Thierry Debroux aime mettre en scène les héros qui ont émerveillé son enfance ou marqué sa jeunesse. A 18 ans, il se sentait à la fois Télémaque et Ulysse. On comprend son envie de monter "L’Odyssée" (2014). Sa fascination pour les films de cape et d’épée l’a poussé à faire vivre "Le Capitaine Fracasse" en 2009 et d’Artagnan aujourd’hui. Pour adapter à la scène "Les Trois mousquetaires", il s’appuie sur l’ingéniosité d’une fidèle équipe de scénographes et sur la vitalité d’une trentaine de comédiens, qui enchaînent les 27 tableaux à toute allure. Emportés par ce tourbillon, nous savourons un spectacle très maîtrisé, haut en couleurs et pimenté par de nombreux traits d’humour.
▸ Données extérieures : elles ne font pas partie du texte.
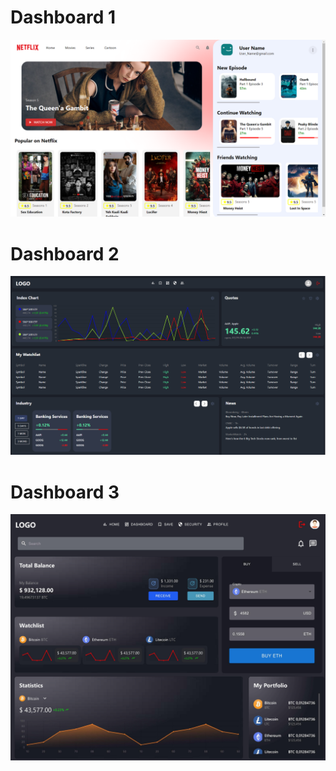 # Dashboard 1

<img src="/screenshorts/Screenshot(663).png"/>

# Dashboard 2

<img src="/screenshorts/Screenshot(684).png"/>

# Dashboard 3

<img src="/screenshorts/Screenshot(686).jpg"/>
Transformer le roman-fleuve d’Alexandre Dumas en une version scénique de deux heures impose un sérieux élagage. L’histoire : à 18 ans, d’Artagnan monte à Paris avec l’espoir d’intégrer le corps des mousquetaires, une troupe d’élite au service du roi Louis XIII. Gascon impétueux, il se retrouve avec trois duels sur les bras. Mais Athos, Aramis et Porthos, les trois mousquetaires, avec lesquels il devait croiser le fer, sont séduits par son panache. Ils acceptent ses excuses et décident de former un quatuor indivisible. Un véritable cauchemar pour les gardes du cardinal Richelieu ! Celui-ci fomente un complot pour prouver au roi l’infidélité de son épouse. Par amour pour Constance Bonacieux, la confidente de la reine, d’Artagnan accepte une mission périlleuse, afin de déjouer le piège. Grâce à sa bravoure, l’honneur d’Anne d’Autriche sera sauf, le roi apaisé et Richelieu contraint de nommer d’Artagnan lieutenant des mousquetaires.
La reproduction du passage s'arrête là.